**Information provided:**
· · · · ·
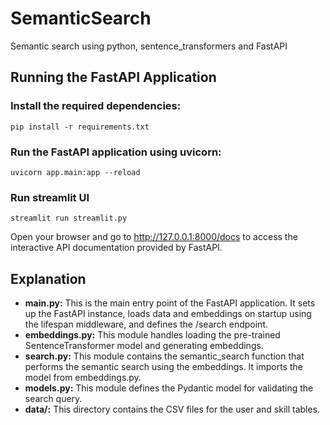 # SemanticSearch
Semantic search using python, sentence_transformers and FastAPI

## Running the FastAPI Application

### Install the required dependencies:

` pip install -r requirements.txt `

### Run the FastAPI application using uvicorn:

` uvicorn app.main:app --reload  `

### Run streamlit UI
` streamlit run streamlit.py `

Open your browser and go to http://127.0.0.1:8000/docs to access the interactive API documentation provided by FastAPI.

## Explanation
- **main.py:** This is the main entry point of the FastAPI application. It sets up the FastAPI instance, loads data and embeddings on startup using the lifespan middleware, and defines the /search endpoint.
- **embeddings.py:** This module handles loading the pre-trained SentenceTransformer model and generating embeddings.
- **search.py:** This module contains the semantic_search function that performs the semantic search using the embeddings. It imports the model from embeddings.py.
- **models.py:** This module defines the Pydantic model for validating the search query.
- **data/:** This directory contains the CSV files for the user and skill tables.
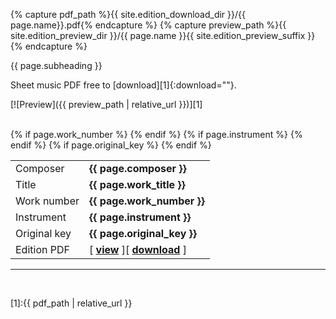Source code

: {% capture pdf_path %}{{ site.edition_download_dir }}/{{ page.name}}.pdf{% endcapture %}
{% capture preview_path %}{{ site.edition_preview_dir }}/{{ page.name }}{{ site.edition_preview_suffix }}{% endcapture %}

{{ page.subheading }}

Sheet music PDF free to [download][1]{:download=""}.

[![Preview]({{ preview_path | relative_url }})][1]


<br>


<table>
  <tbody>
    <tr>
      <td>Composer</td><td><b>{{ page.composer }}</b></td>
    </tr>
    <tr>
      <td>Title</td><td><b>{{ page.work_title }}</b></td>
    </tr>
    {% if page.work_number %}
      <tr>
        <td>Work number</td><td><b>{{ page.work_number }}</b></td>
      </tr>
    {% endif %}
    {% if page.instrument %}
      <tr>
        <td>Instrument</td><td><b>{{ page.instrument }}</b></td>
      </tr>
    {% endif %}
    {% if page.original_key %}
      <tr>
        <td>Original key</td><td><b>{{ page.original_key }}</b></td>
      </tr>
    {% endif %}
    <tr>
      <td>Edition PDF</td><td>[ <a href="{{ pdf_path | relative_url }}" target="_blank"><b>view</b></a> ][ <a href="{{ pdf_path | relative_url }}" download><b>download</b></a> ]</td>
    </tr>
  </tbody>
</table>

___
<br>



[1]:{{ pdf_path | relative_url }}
· · · · ·
**Exercise goal:**
Output, line for line and exactly, the records above from their first line through the one with "Sheet music PDF", both ends included, but no pictures.

**Response to the exercise:**
 # SemanticSearch
Semantic search using python, sentence_transformers and FastAPI

## Running the FastAPI Application

### Install the required dependencies:

` pip install -r requirements.txt `

### Run the FastAPI application using uvicorn:

` uvicorn app.main:app --reload  `

### Run streamlit UI
` streamlit run streamlit.py `

Open your browser and go to http://127.0.0.1:8000/docs to access the interactive API documentation provided by FastAPI.

## Explanation
- **main.py:** This is the main entry point of the FastAPI application. It sets up the FastAPI instance, loads data and embeddings on startup using the lifespan middleware, and defines the /search endpoint.
- **embeddings.py:** This module handles loading the pre-trained SentenceTransformer model and generating embeddings.
- **search.py:** This module contains the semantic_search function that performs the semantic search using the embeddings. It imports the model from embeddings.py.
- **models.py:** This module defines the Pydantic model for validating the search query.
- **data/:** This directory contains the CSV files for the user and skill tables.
Source code

: {% capture pdf_path %}{{ site.edition_download_dir }}/{{ page.name}}.pdf{% endcapture %}
{% capture preview_path %}{{ site.edition_preview_dir }}/{{ page.name }}{{ site.edition_preview_suffix }}{% endcapture %}

{{ page.subheading }}

Sheet music PDF free to [download][1]{:download=""}.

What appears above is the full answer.